**Task to carry out**
Copy each entry precisely as written, and do not carry over the pictures.

Top of Records to use

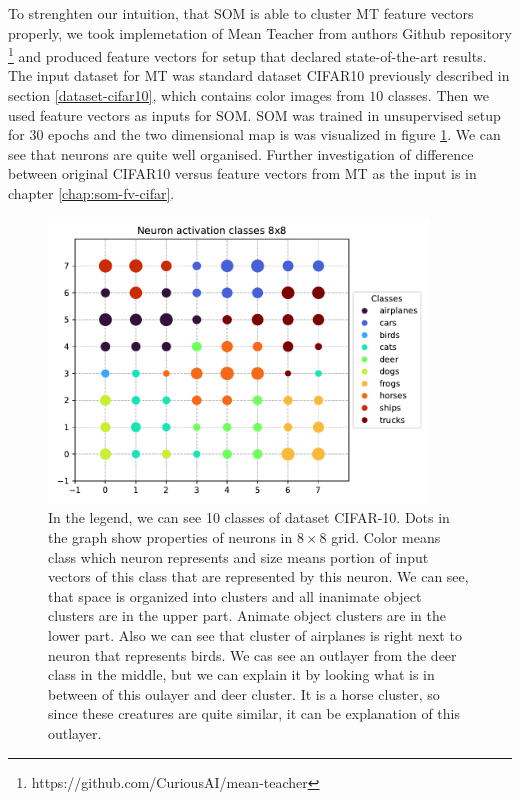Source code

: To strenghten our intuition, that SOM is able to cluster MT feature vectors properly, we took implemetation of Mean Teacher from authors Github repository \footnote{https://github.com/CuriousAI/mean-teacher} and produced feature vectors for setup that declared state-of-the-art results. The input dataset for MT was standard dataset CIFAR10 previously described in section \ref{dataset-cifar10}, which contains color images from $10$ classes. Then we used feature vectors as inputs for SOM. SOM was trained in unsupervised setup for $30$ epochs and the two dimensional map is was visualized in figure \ref{fig:som-cluster-mt}. We can see that neurons are quite well organised. Further investigation of difference between original CIFAR10 versus feature vectors from MT as the input is in chapter \ref{chap:som-fv-cifar}.

\begin{figure}[h!]
    \centering
    \includegraphics[width=0.9\textwidth]{figs/som-clusters-mt.pdf}
    \caption[Som clusters from MT feature vectors]{In the legend, we can see 10 classes of dataset CIFAR-10. Dots in the graph show properties of neurons in $8\times8$ grid. Color means class which neuron represents and size means portion of input vectors of this class that are represented by this neuron. We can see, that space is organized into clusters and all inanimate object clusters are in the upper part. Animate object clusters are in the lower part. Also we can see that cluster of airplanes is right next to neuron that represents birds. We cas see an outlayer from the deer class in the middle, but we can explain it by looking what is in between of this oulayer and deer cluster. It is a horse cluster, so since these creatures are quite similar, it can be explanation of this outlayer.}
    \label{fig:som-cluster-mt}
\end{figure}


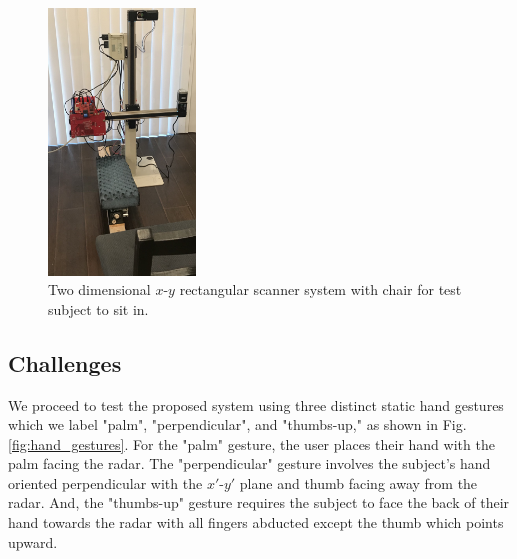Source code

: \documentclass{ieeeaccess}
\begin{document}
\begin{figure}[h]
    \centering
    \includegraphics[width=0.35\textwidth]{smith3.png}
    \caption{Two dimensional $x$-$y$ rectangular scanner system with chair for test subject to sit in.}
    \label{fig:xy_scanner_pic}
\end{figure}

\subsection{Challenges}
\label{subsec:challenges}
We proceed to test the proposed system using three distinct static hand gestures which we label "palm", "perpendicular", and "thumbs-up," as shown in Fig. \ref{fig:hand_gestures}. For the "palm" gesture, the user places their hand with the palm facing the radar. The "perpendicular" gesture involves the subject's hand oriented perpendicular with the $x'$-$y'$ plane and thumb facing away from the radar. And, the "thumbs-up" gesture requires the subject to face the back of their hand towards the radar with all fingers abducted except the thumb which points upward. 
\end{document}
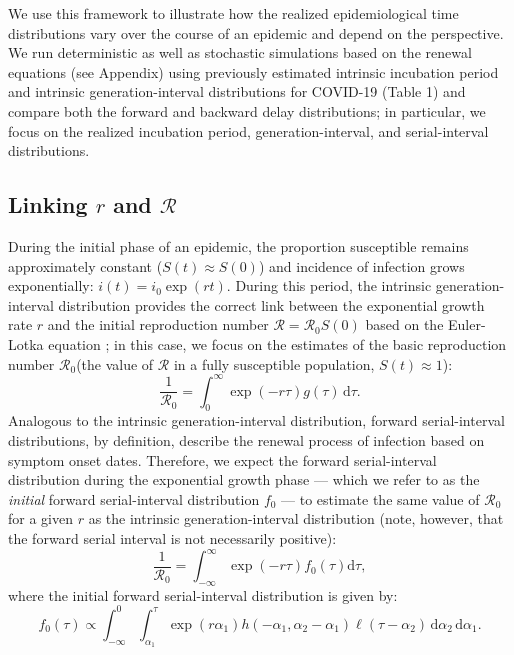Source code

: \documentclass[12pt]{article}
\newcommand{\Rx}[1]{\ensuremath{{\mathcal R}_{#1}}\xspace}
\newcommand{\Ro}{\Rx{0}}
\newcommand{\RR}{\ensuremath{{\mathcal R}}\xspace}
\newcommand{\dd}[1]{\ensuremath{\, \mathrm{d}#1}}
\newcommand{\dtau}{\dd{\tau}}
\newcommand{\pinf}{\ensuremath{\alpha_1}} %
\newcommand{\sinf}{\ensuremath{\alpha_2}} %
\newcommand{\idist}{\ell} %
\begin{document}
We use this framework to illustrate how the realized epidemiological time distributions vary over the course of an epidemic and depend on the perspective.
We run deterministic as well as stochastic simulations based on the renewal equations (see Appendix) using previously estimated intrinsic incubation period and intrinsic generation-interval distributions for COVID-19 (Table 1) and compare both the forward and backward delay distributions;
in particular, we focus on the realized incubation period, generation-interval, and serial-interval distributions.

\subsection{Linking $r$ and \RR}

During the initial phase of an epidemic, the proportion susceptible remains approximately constant ($S(t) \approx S(0)$) and incidence of infection grows exponentially: $i(t)=i_0\exp(rt)$.
During this period, the intrinsic generation-interval distribution provides the correct link between the exponential growth rate $r$ and the initial reproduction number $\RR=\Ro S(0)$ based on the Euler-Lotka equation \citep{wallinga2007generation};
in this case, we focus on the estimates of the basic reproduction number \Ro (the value of \RR in a fully susceptible population, $S(t) \approx 1$):
\begin{equation}
\frac{1}{\Ro} = \int_0^\infty \exp(-r\tau) g(\tau) \dtau.
\end{equation}
Analogous to the intrinsic generation-interval distribution, 
forward serial-interval distributions, by definition, describe the renewal process of infection based on symptom onset dates.
Therefore, we expect the forward serial-interval distribution during the exponential growth phase --- which we refer to as the \emph{initial} forward serial-interval distribution $f_0$ --- to estimate the same value of \Ro for a given $r$ as the intrinsic generation-interval distribution (note, however, that the forward serial interval is not necessarily positive):
\begin{equation}
\frac{1}{\Ro} = \int_{-\infty}^\infty \exp(-r\tau) f_{0}(\tau) \mathrm{d} \tau,
\end{equation}
where the initial forward serial-interval distribution is given by:
\begin{equation}
f_{0}(\tau) \propto \int_{-\infty}^{0} \int_{\pinf}^{\tau} \exp(r \pinf) h(-\pinf, \sinf - \pinf) \idist(\tau - \sinf) \, \mathrm{d}\sinf\,\mathrm{d}\pinf.
\end{equation}
\end{document}

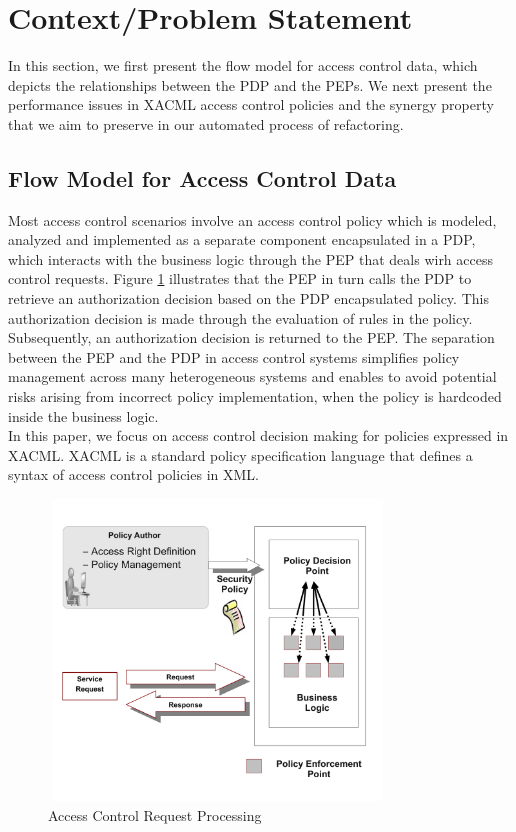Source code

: \section{Context/Problem Statement} \label{sec:context}

In this section, we first present the flow model for access control data, which depicts the relationships between the PDP and the PEPs.
We next present the performance issues in XACML access control policies and the synergy property that we aim to preserve in our automated process 
of refactoring.

\subsection{Flow Model for Access Control Data}

Most access control scenarios involve an access control policy which is modeled, analyzed and implemented as a separate component
 encapsulated in a PDP, which interacts with the business logic through the PEP that deals wirh access control requests. 
Figure \ref{pep-pdp} illustrates that the PEP in turn calls the PDP to retrieve an authorization decision based on the PDP encapsulated
policy. This authorization decision is made through the evaluation of rules in the policy. 
Subsequently, an authorization decision is returned to the PEP.
The separation between the PEP and the PDP in access control systems simplifies policy management across many heterogeneous systems and enables to avoid
 potential risks arising from incorrect policy implementation, when the policy is hardcoded inside the business logic.
\\
In this paper, we focus on access control decision making for policies expressed in XACML.
XACML \cite{sunxacml} is a standard policy specification language that defines a syntax of access control policies in XML.

\begin{figure}[!h]
\begin{center}
\includegraphics[width=9cm, height=8cm]{business-logic}
\caption{Access Control Request Processing}
\label{pep-pdp}
\end{center}
\end{figure}

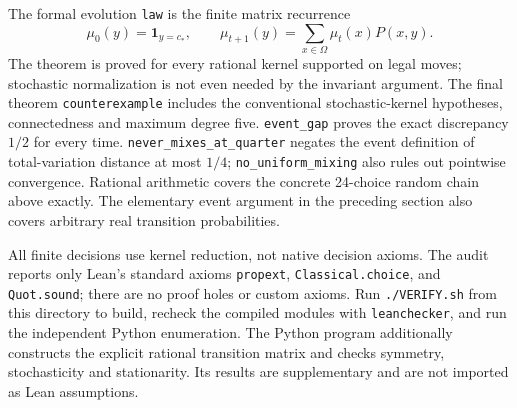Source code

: \documentclass[11pt]{article}
\begin{document}
The formal evolution \texttt{law} is the finite matrix recurrence
\[
\mu_0(y)=\mathbf1_{y=c_*},\qquad
\mu_{t+1}(y)=\sum_{x\in\Omega}\mu_t(x)P(x,y).
\]
The theorem is proved for every rational kernel supported on legal moves; stochastic normalization is not even needed by the invariant argument. The final theorem \texttt{counterexample} includes the conventional stochastic-kernel hypotheses, connectedness and maximum degree five. \texttt{event\_gap} proves the exact discrepancy $1/2$ for every time. \texttt{never\_mixes\_at\_quarter} negates the event definition of total-variation distance at most $1/4$; \texttt{no\_uniform\_mixing} also rules out pointwise convergence. Rational arithmetic covers the concrete 24-choice random chain above exactly. The elementary event argument in the preceding section also covers arbitrary real transition probabilities.

All finite decisions use kernel reduction, not native decision axioms. The audit reports only Lean's standard axioms \texttt{propext}, \texttt{Classical.choice}, and \texttt{Quot.sound}; there are no proof holes or custom axioms. Run \texttt{./VERIFY.sh} from this directory to build, recheck the compiled modules with \texttt{leanchecker}, and run the independent Python enumeration. The Python program additionally constructs the explicit rational transition matrix and checks symmetry, stochasticity and stationarity. Its results are supplementary and are not imported as Lean assumptions.
\end{document}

Bottom of Records to use

**Result for this task**
Source code

: To strenghten our intuition, that SOM is able to cluster MT feature vectors properly, we took implemetation of Mean Teacher from authors Github repository \footnote{https://github.com/CuriousAI/mean-teacher} and produced feature vectors for setup that declared state-of-the-art results. The input dataset for MT was standard dataset CIFAR10 previously described in section \ref{dataset-cifar10}, which contains color images from $10$ classes. Then we used feature vectors as inputs for SOM. SOM was trained in unsupervised setup for $30$ epochs and the two dimensional map is was visualized in figure \ref{fig:som-cluster-mt}. We can see that neurons are quite well organised. Further investigation of difference between original CIFAR10 versus feature vectors from MT as the input is in chapter \ref{chap:som-fv-cifar}.

\begin{figure}[h!]
    \centering
    \includegraphics[width=0.9\textwidth]{figs/som-clusters-mt.pdf}
    \caption[Som clusters from MT feature vectors]{In the legend, we can see 10 classes of dataset CIFAR-10. Dots in the graph show properties of neurons in $8\times8$ grid. Color means class which neuron represents and size means portion of input vectors of this class that are represented by this neuron. We can see, that space is organized into clusters and all inanimate object clusters are in the upper part. Animate object clusters are in the lower part. Also we can see that cluster of airplanes is right next to neuron that represents birds. We cas see an outlayer from the deer class in the middle, but we can explain it by looking what is in between of this oulayer and deer cluster. It is a horse cluster, so since these creatures are quite similar, it can be explanation of this outlayer.}
    \label{fig:som-cluster-mt}
\end{figure}


Source code

: \documentclass{ieeeaccess}
\begin{document}
\begin{figure}[h]
    \centering
    \includegraphics[width=0.35\textwidth]{smith3.png}
    \caption{Two dimensional $x$-$y$ rectangular scanner system with chair for test subject to sit in.}
    \label{fig:xy_scanner_pic}
\end{figure}

\subsection{Challenges}
\label{subsec:challenges}
We proceed to test the proposed system using three distinct static hand gestures which we label "palm", "perpendicular", and "thumbs-up," as shown in Fig. \ref{fig:hand_gestures}. For the "palm" gesture, the user places their hand with the palm facing the radar. The "perpendicular" gesture involves the subject's hand oriented perpendicular with the $x'$-$y'$ plane and thumb facing away from the radar. And, the "thumbs-up" gesture requires the subject to face the back of their hand towards the radar with all fingers abducted except the thumb which points upward. 
\end{document}
Source code

: \documentclass[12pt]{article}
\newcommand{\Rx}[1]{\ensuremath{{\mathcal R}_{#1}}\xspace}
\newcommand{\Ro}{\Rx{0}}
\newcommand{\RR}{\ensuremath{{\mathcal R}}\xspace}
\newcommand{\dd}[1]{\ensuremath{\, \mathrm{d}#1}}
\newcommand{\dtau}{\dd{\tau}}
\newcommand{\pinf}{\ensuremath{\alpha_1}} %
\newcommand{\sinf}{\ensuremath{\alpha_2}} %
\newcommand{\idist}{\ell} %
\begin{document}
We use this framework to illustrate how the realized epidemiological time distributions vary over the course of an epidemic and depend on the perspective.
We run deterministic as well as stochastic simulations based on the renewal equations (see Appendix) using previously estimated intrinsic incubation period and intrinsic generation-interval distributions for COVID-19 (Table 1) and compare both the forward and backward delay distributions;
in particular, we focus on the realized incubation period, generation-interval, and serial-interval distributions.

\subsection{Linking $r$ and \RR}

During the initial phase of an epidemic, the proportion susceptible remains approximately constant ($S(t) \approx S(0)$) and incidence of infection grows exponentially: $i(t)=i_0\exp(rt)$.
During this period, the intrinsic generation-interval distribution provides the correct link between the exponential growth rate $r$ and the initial reproduction number $\RR=\Ro S(0)$ based on the Euler-Lotka equation \citep{wallinga2007generation};
in this case, we focus on the estimates of the basic reproduction number \Ro (the value of \RR in a fully susceptible population, $S(t) \approx 1$):
\begin{equation}
\frac{1}{\Ro} = \int_0^\infty \exp(-r\tau) g(\tau) \dtau.
\end{equation}
Analogous to the intrinsic generation-interval distribution, 
forward serial-interval distributions, by definition, describe the renewal process of infection based on symptom onset dates.
Therefore, we expect the forward serial-interval distribution during the exponential growth phase --- which we refer to as the \emph{initial} forward serial-interval distribution $f_0$ --- to estimate the same value of \Ro for a given $r$ as the intrinsic generation-interval distribution (note, however, that the forward serial interval is not necessarily positive):
\begin{equation}
\frac{1}{\Ro} = \int_{-\infty}^\infty \exp(-r\tau) f_{0}(\tau) \mathrm{d} \tau,
\end{equation}
where the initial forward serial-interval distribution is given by:
\begin{equation}
f_{0}(\tau) \propto \int_{-\infty}^{0} \int_{\pinf}^{\tau} \exp(r \pinf) h(-\pinf, \sinf - \pinf) \idist(\tau - \sinf) \, \mathrm{d}\sinf\,\mathrm{d}\pinf.
\end{equation}
\end{document}

Source code

: \section{Context/Problem Statement} \label{sec:context}

In this section, we first present the flow model for access control data, which depicts the relationships between the PDP and the PEPs.
We next present the performance issues in XACML access control policies and the synergy property that we aim to preserve in our automated process 
of refactoring.

\subsection{Flow Model for Access Control Data}

Most access control scenarios involve an access control policy which is modeled, analyzed and implemented as a separate component
 encapsulated in a PDP, which interacts with the business logic through the PEP that deals wirh access control requests. 
Figure \ref{pep-pdp} illustrates that the PEP in turn calls the PDP to retrieve an authorization decision based on the PDP encapsulated
policy. This authorization decision is made through the evaluation of rules in the policy. 
Subsequently, an authorization decision is returned to the PEP.
The separation between the PEP and the PDP in access control systems simplifies policy management across many heterogeneous systems and enables to avoid
 potential risks arising from incorrect policy implementation, when the policy is hardcoded inside the business logic.
\\
In this paper, we focus on access control decision making for policies expressed in XACML.
XACML \cite{sunxacml} is a standard policy specification language that defines a syntax of access control policies in XML.

\begin{figure}[!h]
\begin{center}
\includegraphics[width=9cm, height=8cm]{business-logic}
\caption{Access Control Request Processing}
\label{pep-pdp}
\end{center}
\end{figure}

Source code

: \documentclass[11pt]{article}
\begin{document}
The formal evolution \texttt{law} is the finite matrix recurrence
\[
\mu_0(y)=\mathbf1_{y=c_*},\qquad
\mu_{t+1}(y)=\sum_{x\in\Omega}\mu_t(x)P(x,y).
\]
The theorem is proved for every rational kernel supported on legal moves; stochastic normalization is not even needed by the invariant argument. The final theorem \texttt{counterexample} includes the conventional stochastic-kernel hypotheses, connectedness and maximum degree five. \texttt{event\_gap} proves the exact discrepancy $1/2$ for every time. \texttt{never\_mixes\_at\_quarter} negates the event definition of total-variation distance at most $1/4$; \texttt{no\_uniform\_mixing} also rules out pointwise convergence. Rational arithmetic covers the concrete 24-choice random chain above exactly. The elementary event argument in the preceding section also covers arbitrary real transition probabilities.

All finite decisions use kernel reduction, not native decision axioms. The audit reports only Lean's standard axioms \texttt{propext}, \texttt{Classical.choice}, and \texttt{Quot.sound}; there are no proof holes or custom axioms. Run \texttt{./VERIFY.sh} from this directory to build, recheck the compiled modules with \texttt{leanchecker}, and run the independent Python enumeration. The Python program additionally constructs the explicit rational transition matrix and checks symmetry, stochasticity and stationarity. Its results are supplementary and are not imported as Lean assumptions.
\end{document}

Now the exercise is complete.